Sodablasting: A Brief History
When we first discovered blasting with baking soda over 10 years ago, the methods were very crude. The only available blasters were traditional sandblasters painted a different color and called Sodablasters. They put bearing vibrators on the sandblasters to try to make the soda flow more like sand, but it was far from successful. When we tried these blasters they were very frustrating as there was no good way to regulate the soda consumption and they were plagued with clogging issues. The flow characteristics of Soda and Sand are different making it near impossible to utilize the same technology for both substances.

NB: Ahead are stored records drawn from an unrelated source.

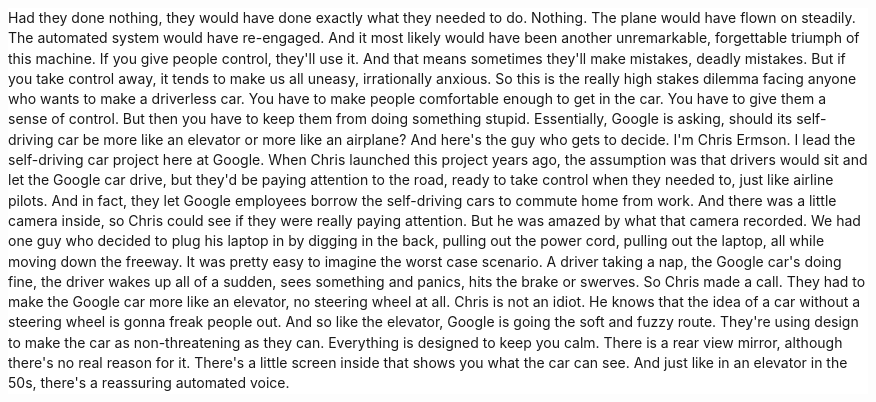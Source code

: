 Had they done nothing,
they would have done exactly what they needed to do.
Nothing.
The plane would have flown on steadily.
The automated system would have re-engaged.
And it most likely would have been another
unremarkable, forgettable triumph of this machine.
If you give people control, they'll use it.
And that means sometimes they'll make mistakes,
deadly mistakes.
But if you take control away,
it tends to make us all uneasy,
irrationally anxious.
So this is the really high stakes dilemma
facing anyone who wants to make a driverless car.
You have to make people comfortable enough
to get in the car.
You have to give them a sense of control.
But then you have to keep them
from doing something stupid.
Essentially, Google is asking,
should its self-driving car be more like an elevator
or more like an airplane?
And here's the guy who gets to decide.
I'm Chris Ermson.
I lead the self-driving car project here at Google.
When Chris launched this project years ago,
the assumption was that drivers would sit
and let the Google car drive,
but they'd be paying attention to the road,
ready to take control when they needed to,
just like airline pilots.
And in fact, they let Google employees
borrow the self-driving cars
to commute home from work.
And there was a little camera inside,
so Chris could see if they were really paying attention.
But he was amazed by what that camera recorded.
We had one guy who decided to plug his laptop in
by digging in the back, pulling out the power cord,
pulling out the laptop,
all while moving down the freeway.
It was pretty easy to imagine the worst case scenario.
A driver taking a nap, the Google car's doing fine,
the driver wakes up all of a sudden,
sees something and panics,
hits the brake or swerves.
So Chris made a call.
They had to make the Google car more like an elevator,
no steering wheel at all.
Chris is not an idiot.
He knows that the idea of a car without a steering wheel
is gonna freak people out.
And so like the elevator,
Google is going the soft and fuzzy route.
They're using design to make the car
as non-threatening as they can.
Everything is designed to keep you calm.
There is a rear view mirror,
although there's no real reason for it.
There's a little screen inside
that shows you what the car can see.
And just like in an elevator in the 50s,
there's a reassuring automated voice.
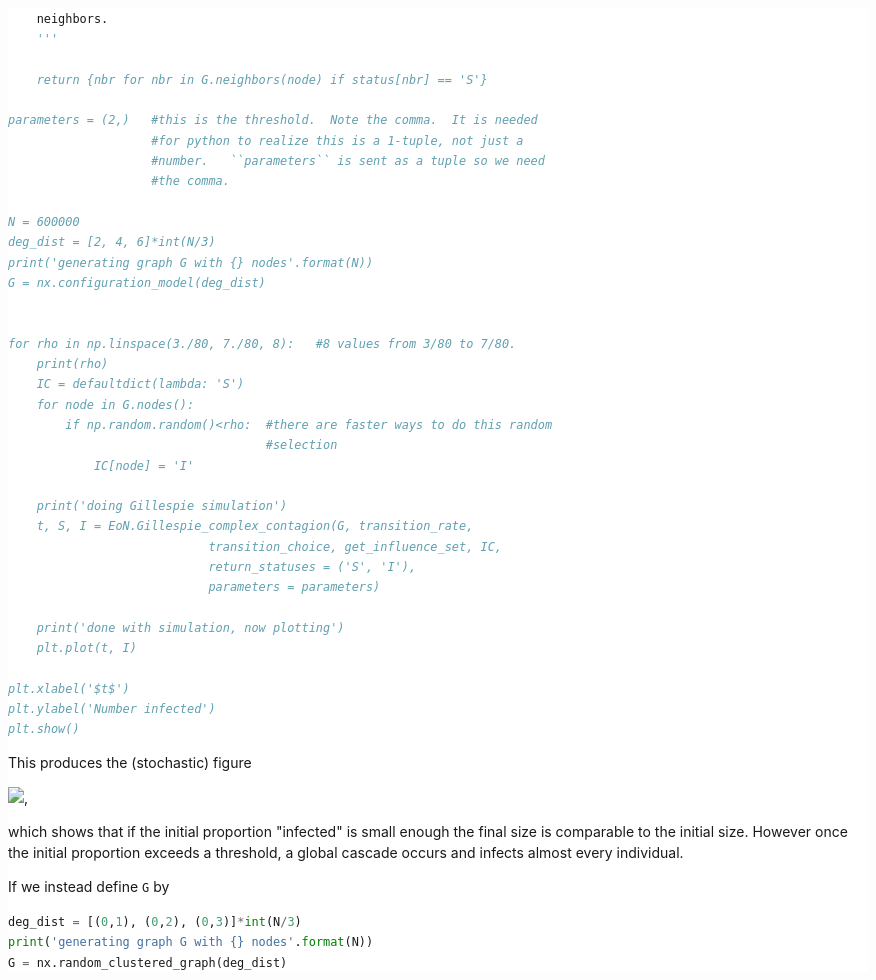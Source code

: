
 ```python
    neighbors.
    '''
    
    return {nbr for nbr in G.neighbors(node) if status[nbr] == 'S'}
    
parameters = (2,)   #this is the threshold.  Note the comma.  It is needed
                    #for python to realize this is a 1-tuple, not just a 
                    #number.   ``parameters`` is sent as a tuple so we need 
                    #the comma.
                    
N = 600000
deg_dist = [2, 4, 6]*int(N/3)
print('generating graph G with {} nodes'.format(N))
G = nx.configuration_model(deg_dist)
        
    
for rho in np.linspace(3./80, 7./80, 8):   #8 values from 3/80 to 7/80.
    print(rho)
    IC = defaultdict(lambda: 'S')
    for node in G.nodes():
        if np.random.random()<rho:  #there are faster ways to do this random 
                                    #selection
            IC[node] = 'I'
    
    print('doing Gillespie simulation')
    t, S, I = EoN.Gillespie_complex_contagion(G, transition_rate, 
                            transition_choice, get_influence_set, IC, 
                            return_statuses = ('S', 'I'), 
                            parameters = parameters)
                            
    print('done with simulation, now plotting')
    plt.plot(t, I)
    
plt.xlabel('$t$')
plt.ylabel('Number infected')
plt.show()
```

This produces the (stochastic) figure

![](cascades.png), 

which shows that if the initial proportion "infected"
is small enough the final size is comparable to the initial size.  However
once the initial proportion exceeds a threshold, a global cascade occurs and 
infects almost every individual.

If we instead define ``G`` by 

```python
deg_dist = [(0,1), (0,2), (0,3)]*int(N/3)
print('generating graph G with {} nodes'.format(N))
G = nx.random_clustered_graph(deg_dist)
```
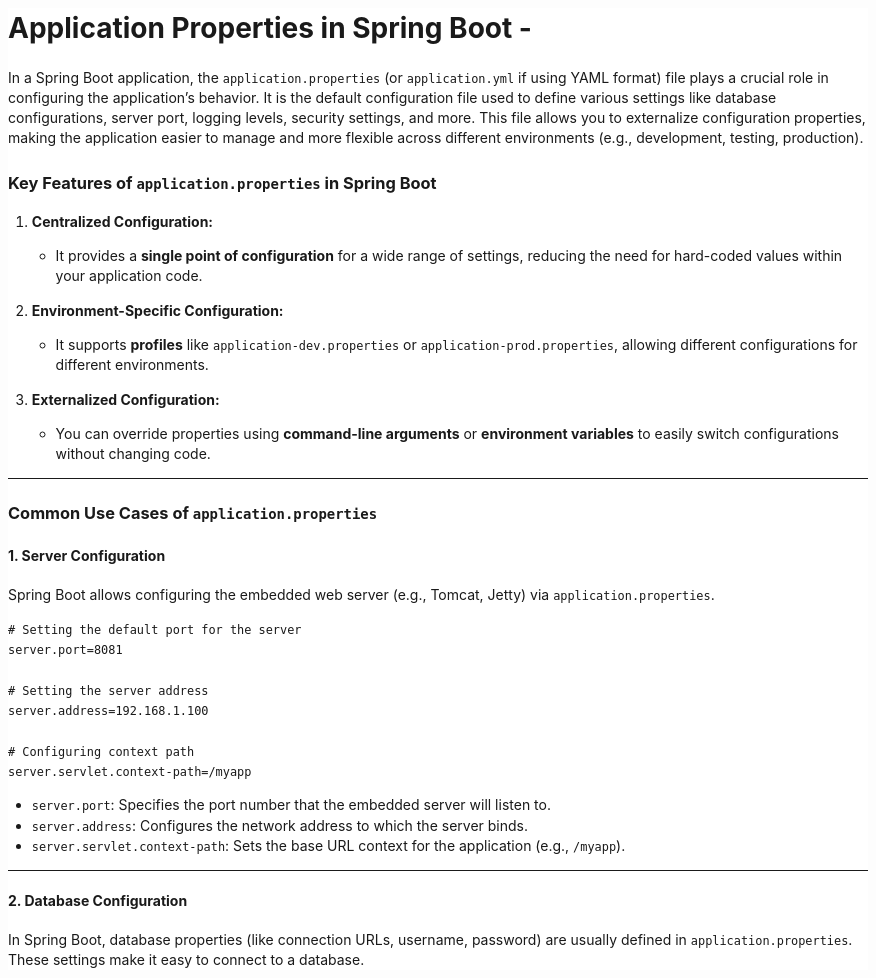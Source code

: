 # Application Properties in Spring Boot - 

In a Spring Boot application, the `application.properties` (or `application.yml` if using YAML format) file plays a crucial role in configuring the application’s behavior. It is the default configuration file used to define various settings like database configurations, server port, logging levels, security settings, and more. This file allows you to externalize configuration properties, making the application easier to manage and more flexible across different environments (e.g., development, testing, production).

### **Key Features of `application.properties` in Spring Boot**

1. **Centralized Configuration:**
   - It provides a **single point of configuration** for a wide range of settings, reducing the need for hard-coded values within your application code.
   
2. **Environment-Specific Configuration:**
   - It supports **profiles** like `application-dev.properties` or `application-prod.properties`, allowing different configurations for different environments.
   
3. **Externalized Configuration:**
   - You can override properties using **command-line arguments** or **environment variables** to easily switch configurations without changing code.

---

### **Common Use Cases of `application.properties`**

#### 1. **Server Configuration**

Spring Boot allows configuring the embedded web server (e.g., Tomcat, Jetty) via `application.properties`.

```properties
# Setting the default port for the server
server.port=8081

# Setting the server address
server.address=192.168.1.100

# Configuring context path
server.servlet.context-path=/myapp
```

- `server.port`: Specifies the port number that the embedded server will listen to.
- `server.address`: Configures the network address to which the server binds.
- `server.servlet.context-path`: Sets the base URL context for the application (e.g., `/myapp`).

---

#### 2. **Database Configuration**

In Spring Boot, database properties (like connection URLs, username, password) are usually defined in `application.properties`. These settings make it easy to connect to a database.
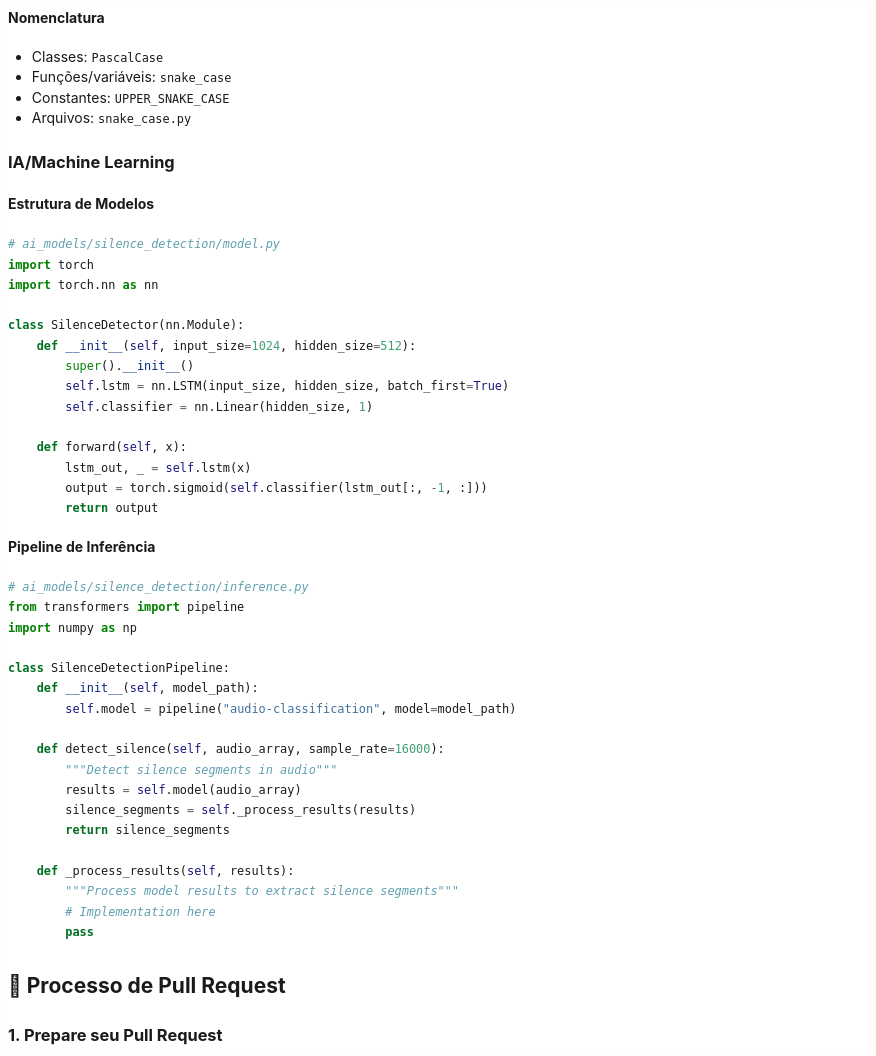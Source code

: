 #### Nomenclatura
- Classes: `PascalCase`
- Funções/variáveis: `snake_case`
- Constantes: `UPPER_SNAKE_CASE`
- Arquivos: `snake_case.py`

### IA/Machine Learning

#### Estrutura de Modelos
```python
# ai_models/silence_detection/model.py
import torch
import torch.nn as nn

class SilenceDetector(nn.Module):
    def __init__(self, input_size=1024, hidden_size=512):
        super().__init__()
        self.lstm = nn.LSTM(input_size, hidden_size, batch_first=True)
        self.classifier = nn.Linear(hidden_size, 1)
    
    def forward(self, x):
        lstm_out, _ = self.lstm(x)
        output = torch.sigmoid(self.classifier(lstm_out[:, -1, :]))
        return output
```

#### Pipeline de Inferência
```python
# ai_models/silence_detection/inference.py
from transformers import pipeline
import numpy as np

class SilenceDetectionPipeline:
    def __init__(self, model_path):
        self.model = pipeline("audio-classification", model=model_path)
    
    def detect_silence(self, audio_array, sample_rate=16000):
        """Detect silence segments in audio"""
        results = self.model(audio_array)
        silence_segments = self._process_results(results)
        return silence_segments
    
    def _process_results(self, results):
        """Process model results to extract silence segments"""
        # Implementation here
        pass
```

## 🔄 Processo de Pull Request

### 1. Prepare seu Pull Request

Compounding the problem was the standard soda used for blasting at the time was a USP No. 5 granular which was relatively cheap but in spite of its granular name, contained a lot of powder. The No. 5 soda did little to remove paint, created excessive dust, compounded the soda regulation problem, and ultimately was not cost effective to use. In an effort to address this problem, Soda manufacturers added “flow additives” like tri-calcium phosphate to the UPS No.5 in an attempt to make it flow better out of the Sandblasters. Keep in mind, the soda manufacturers goal was to sell as much of their soda as possible without having to change the processes significantly to produce a granular soda large enough and consistent enough not to require additives. While the flow additives were effective to some degree in making the existing soda flow better, they did nothing to address the other concerns. The introduction of flow additives created more problems due to the fact that while baking soda is water soluble, tri-calcium phosphate is not.
We got tired very quickly of paying for soda by the bag only to find out much of it was powder. Not only did we have to deal with the additional dust the powder created, we had to pay for the product by weight. Since freight was a significant cost, it was senseless to pay additional freight for the privilege of having all that dust flying around. It was not until a few years ago that a specialty sodium bicarbonate manufacturer began producing a soda granule significantly larger and consistent in size. We were actually able to reduce our costs while increasing our production simply by using the larger soda granule. The decrease in dust produced was also immediately noticeable.
In short…it’s blasting with sodium bicarbonate that has been turned into a larger granule and used much like bead blasting, but does not require a cabinet.